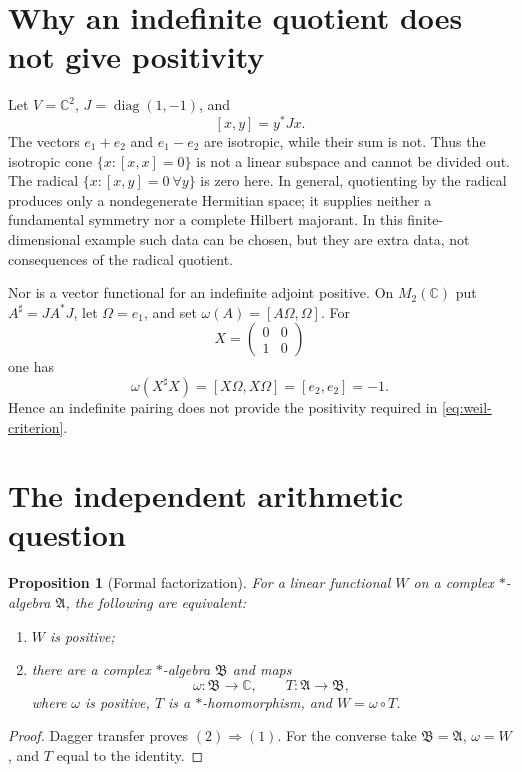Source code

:\documentclass[11pt]{article}
\newtheorem{proposition}[theorem]{Proposition}
\theoremstyle{definition}
\theoremstyle{remark}
\numberwithin{equation}{section}
\newcommand{\C}{\mathbb C}
\begin{document}
\section{Why an indefinite quotient does not give positivity}

Let $V=\C^2$, $J=\operatorname{diag}(1,-1)$, and
\[
 [x,y]=y^*Jx.
\]
The vectors $e_1+e_2$ and $e_1-e_2$ are isotropic, while their sum is
not.  Thus the isotropic cone $\{x:[x,x]=0\}$ is not a linear subspace
and cannot be divided out.  The radical
$\{x:[x,y]=0\ \forall y\}$ is zero here.  In general, quotienting by the
radical produces only a nondegenerate Hermitian space; it supplies
neither a fundamental symmetry nor a complete Hilbert majorant.  In this
finite-dimensional example such data can be chosen, but they are extra
data, not consequences of the radical quotient.

Nor is a vector functional for an indefinite adjoint positive.  On
$M_2(\C)$ put $A^\sharp=JA^*J$, let $\Omega=e_1$, and set
$\omega(A)=[A\Omega,\Omega]$.  For
\[
 X=\begin{pmatrix}0&0\\1&0\end{pmatrix}
\]
one has
\begin{equation}
 \omega(X^\sharp X)=[X\Omega,X\Omega]=[e_2,e_2]=-1.
 \label{eq:indefinite-negative}
\end{equation}
Hence an indefinite pairing does not provide the positivity required in
\eqref{eq:weil-criterion}.

\section{The independent arithmetic question}

\begin{proposition}[Formal factorization]
For a linear functional $W$ on a complex $*$-algebra $\mathfrak A$, the
following are equivalent:
\begin{enumerate}
\item $W$ is positive;
\item there are a complex $*$-algebra $\mathfrak B$ and maps
\[
 \omega:\mathfrak B\longrightarrow\C,
 \qquad T:\mathfrak A\longrightarrow\mathfrak B,
\]
where $\omega$ is positive, $T$ is a $*$-homomorphism, and
$W=\omega\circ T$.
\end{enumerate}
\end{proposition}

\begin{proof}
Dagger transfer proves $(2)\Rightarrow(1)$.  For the converse take
$\mathfrak B=\mathfrak A$, $\omega=W$, and $T$ equal to the identity.
\end{proof}
\end{document}
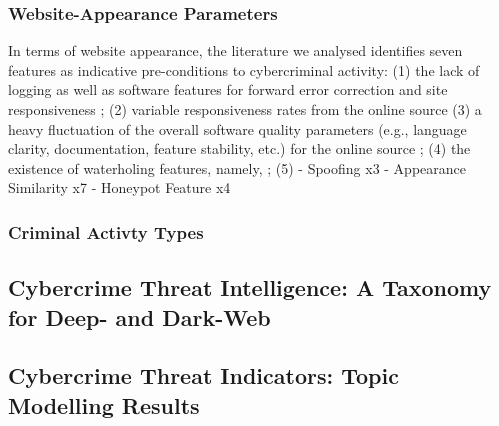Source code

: \subsubsection{Website-Appearance Parameters}

In terms of website appearance, the literature we analysed identifies seven features as indicative pre-conditions to cybercriminal activity: (1) the lack of logging as well as software features for forward error correction and site responsiveness \cite{}; (2) variable responsiveness rates from the online source \cite{} (3) a heavy fluctuation of the overall software quality parameters (e.g., language clarity, documentation, feature stability, etc.) for the online source \cite{}; (4) the existence of waterholing features, namely, ; (5)
- Spoofing x3
- Appearance Similarity x7
- Honeypot Feature x4

\subsubsection{Criminal Activty Types}

\subsection{Cybercrime Threat Intelligence: A Taxonomy for Deep- and Dark-Web}











\subsection{Cybercrime Threat Indicators: Topic Modelling Results}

====

Using the data above, return every line that contains the string "longrightarrow".

- [Answer space]
 \omega:\mathfrak B\longrightarrow\C,
 \qquad T:\mathfrak A\longrightarrow\mathfrak B,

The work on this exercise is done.